Salzburg is known as the town where Mozart was born and where he spent his early years when he wasn't on the road with his family playing for the crowned heads of Europe.  We played in the Grosses Festspielhaus, just a few streets away from his house.

Featured on the two concerts were movements from Smetana's Ma Vlast, Shostakovich Symphony #6 and Lutoslawksi's Concerto for Orchestra.

We had a surprise when Krystian Zimmerman, the piano soloist for the Lutoslawski Piano Concerto cancelled at the last minute.  After much frantic phone calling to find a replacement, the piece's performance was cancelled. 

In its place we scheduled a repeat of the piece we commissioned and premiered a few days ago in Lucerne, Matthias Pintscher's Chute d'Etoiles for Two Trumpets and Orchestra.  Mike Sachs and Jack Sutte, Principal Trumpet and Second Trumpet were called back into action for this performance.

The Salzburg Festival is one of the most exclusive music festivals in the world.
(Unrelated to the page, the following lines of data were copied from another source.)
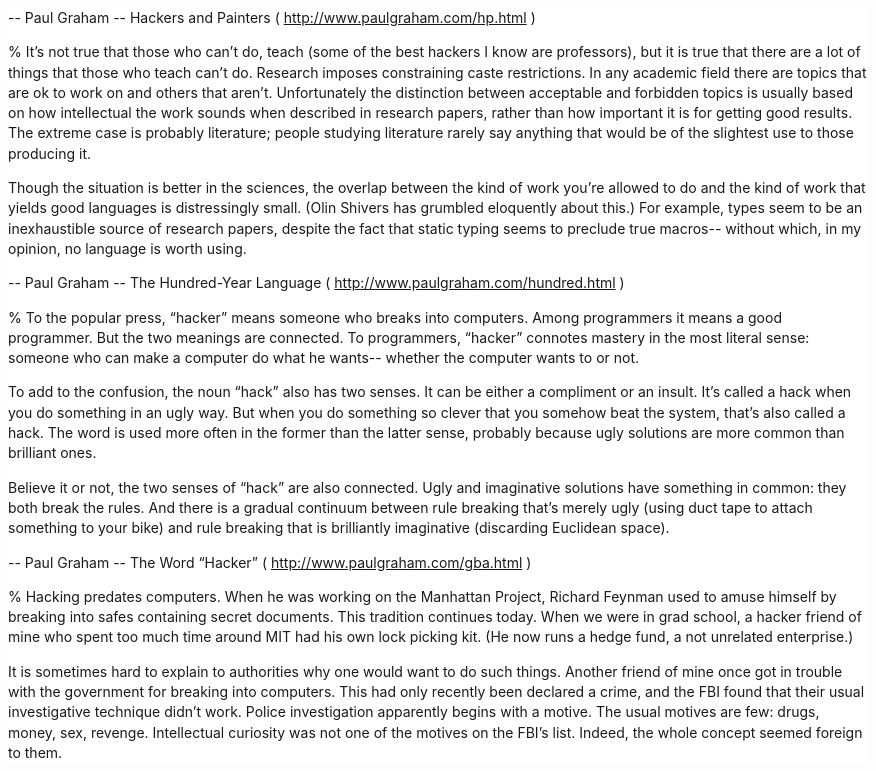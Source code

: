 -- Paul Graham
-- Hackers and Painters ( http://www.paulgraham.com/hp.html )

%
It’s not true that those who can’t do, teach (some of the best hackers I know
are professors), but it is true that there are a lot of things that those who
teach can’t do. Research imposes constraining caste restrictions. In any
academic field there are topics that are ok to work on and others that aren’t.
Unfortunately the distinction between acceptable and forbidden topics is
usually based on how intellectual the work sounds when described in research
papers, rather than how important it is for getting good results. The extreme
case is probably literature; people studying literature rarely say anything
that would be of the slightest use to those producing it.

Though the situation is better in the sciences, the overlap between the kind
of work you’re allowed to do and the kind of work that yields good languages
is distressingly small. (Olin Shivers has grumbled eloquently about this.) For
example, types seem to be an inexhaustible source of research papers, despite
the fact that static typing seems to preclude true macros-- without which, in
my opinion, no language is worth using.

-- Paul Graham
-- The Hundred-Year Language ( http://www.paulgraham.com/hundred.html )

%
To the popular press, “hacker” means someone who breaks into computers. Among
programmers it means a good programmer. But the two meanings are connected. To
programmers, “hacker” connotes mastery in the most literal sense: someone who
can make a computer do what he wants-- whether the computer wants to or not.

To add to the confusion, the noun “hack” also has two senses. It can be either
a compliment or an insult. It’s called a hack when you do something in an ugly
way. But when you do something so clever that you somehow beat the system,
that’s also called a hack. The word is used more often in the former than the
latter sense, probably because ugly solutions are more common than brilliant
ones.

Believe it or not, the two senses of “hack” are also connected. Ugly and
imaginative solutions have something in common: they both break the rules. And
there is a gradual continuum between rule breaking that’s merely ugly (using
duct tape to attach something to your bike) and rule breaking that is
brilliantly imaginative (discarding Euclidean space).

-- Paul Graham
-- The Word “Hacker” ( http://www.paulgraham.com/gba.html )

%
Hacking predates computers. When he was working on the Manhattan Project,
Richard Feynman used to amuse himself by breaking into safes containing secret
documents. This tradition continues today. When we were in grad school, a
hacker friend of mine who spent too much time around MIT had his own lock
picking kit. (He now runs a hedge fund, a not unrelated enterprise.)

It is sometimes hard to explain to authorities why one would want to do such
things. Another friend of mine once got in trouble with the government for
breaking into computers. This had only recently been declared a crime, and the
FBI found that their usual investigative technique didn’t work. Police
investigation apparently begins with a motive. The usual motives are few:
drugs, money, sex, revenge. Intellectual curiosity was not one of the motives
on the FBI’s list. Indeed, the whole concept seemed foreign to them.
It was started in between the World Wars by prominent German artists such as Max Rheinhardt and Richard Strauss.

Along with us, the lineup for this year's Festival included a production of Handel's "Julius Caesar" with an all-star cast.  An old friend of mine, Ed Deskur, was playing horn in the Handel orchestra. 

On one night we both had concerts (the Festival has several concert venues in the same complex).  However, Ed only played at the beginning and end of the opera.  Julius Caesar is a FIVE HOUR opera, so he had lots of free time in between.  He snuck backstage at our hall and met up with me during my intermission. He ended up staying to hear the rest of our concert and then went back to play the last few minutes of his!
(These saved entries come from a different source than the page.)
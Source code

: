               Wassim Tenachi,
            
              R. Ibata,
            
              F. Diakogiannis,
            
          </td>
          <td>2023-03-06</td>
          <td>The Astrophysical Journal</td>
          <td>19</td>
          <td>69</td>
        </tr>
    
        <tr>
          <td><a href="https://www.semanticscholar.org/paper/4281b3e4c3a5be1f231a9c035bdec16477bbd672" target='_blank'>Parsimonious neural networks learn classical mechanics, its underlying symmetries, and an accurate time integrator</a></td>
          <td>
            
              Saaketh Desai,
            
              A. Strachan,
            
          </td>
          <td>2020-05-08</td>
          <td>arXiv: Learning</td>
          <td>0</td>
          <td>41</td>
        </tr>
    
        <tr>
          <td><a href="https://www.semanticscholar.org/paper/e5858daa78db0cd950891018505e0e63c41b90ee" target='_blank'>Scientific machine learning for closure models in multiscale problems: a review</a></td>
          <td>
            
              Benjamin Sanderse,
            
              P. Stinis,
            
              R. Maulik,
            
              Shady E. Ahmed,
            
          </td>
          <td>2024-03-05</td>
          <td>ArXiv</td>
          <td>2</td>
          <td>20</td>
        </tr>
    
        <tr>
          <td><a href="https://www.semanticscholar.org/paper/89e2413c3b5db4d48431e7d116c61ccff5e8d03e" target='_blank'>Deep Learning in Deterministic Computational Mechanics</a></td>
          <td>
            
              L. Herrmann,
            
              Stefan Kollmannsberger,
The next day, we got together and hiked up to the castle on the mountain overlooking Salzburg.

During our stay in Salzburg, I also had a chance to see another friend, Stanley Hale.  Stan lives outside of Vienna and caught a train to come up and spend an afternoon with me. We hiked up the Kapuzinerberg and then had dinner.

The orchestra left the next morning for Linz.  Since it was a day off, I stayed an extra day and went for a long run on the path by the Salzach river that morning.
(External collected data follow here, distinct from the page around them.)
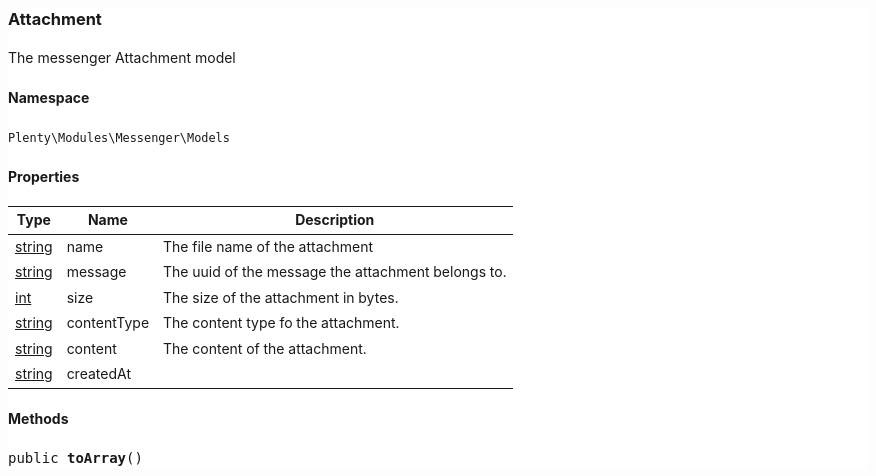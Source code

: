 ### Attachment<a name="messenger_models_attachment"></a>

The messenger Attachment model


#### Namespace

`Plenty\Modules\Messenger\Models`




#### Properties

<table class="table table-bordered table-striped table-condensed table-hover">
    <thead>
    <tr>
        <th>Type</th>
        <th>Name</th>
        <th>Description</th>
    </tr>
    </thead>
    <tbody><tr>
            <td><a target="_blank" href="http://php.net/string">string</a></td>
            <td>name</td>
            <td>The file name of the attachment</td>
        </tr><tr>
            <td><a target="_blank" href="http://php.net/string">string</a></td>
            <td>message</td>
            <td>The uuid of the message the attachment belongs to.</td>
        </tr><tr>
            <td><a target="_blank" href="http://php.net/int">int</a></td>
            <td>size</td>
            <td>The size of the attachment in bytes.</td>
        </tr><tr>
            <td><a target="_blank" href="http://php.net/string">string</a></td>
            <td>contentType</td>
            <td>The content type fo the attachment.</td>
        </tr><tr>
            <td><a target="_blank" href="http://php.net/string">string</a></td>
            <td>content</td>
            <td>The content of the attachment.</td>
        </tr><tr>
            <td><a target="_blank" href="http://php.net/string">string</a></td>
            <td>createdAt</td>
            <td></td>
        </tr></tbody>
</table>


#### Methods

<pre>public <strong>toArray</strong>()</pre>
After the run I went to my favorite coffee bar for an espresso and some breakfast. 

The Salzburg Cafe Primadonna is not the fanciest coffee bar in Salzburg, but it is quick and the coffee is expertly made. The espresso is complex, rich, but not burned tasting like many places.  It doesn't adhere to the Starbucks trend of extreme dark roast.  Therefore, you don't need milk of any kind to cover the burned taste.

It is centrally located just off the Linzergasse just across the bridge from the western part of the Old City.

Later that evening I boarded a train for Linz, our next stop on the tour.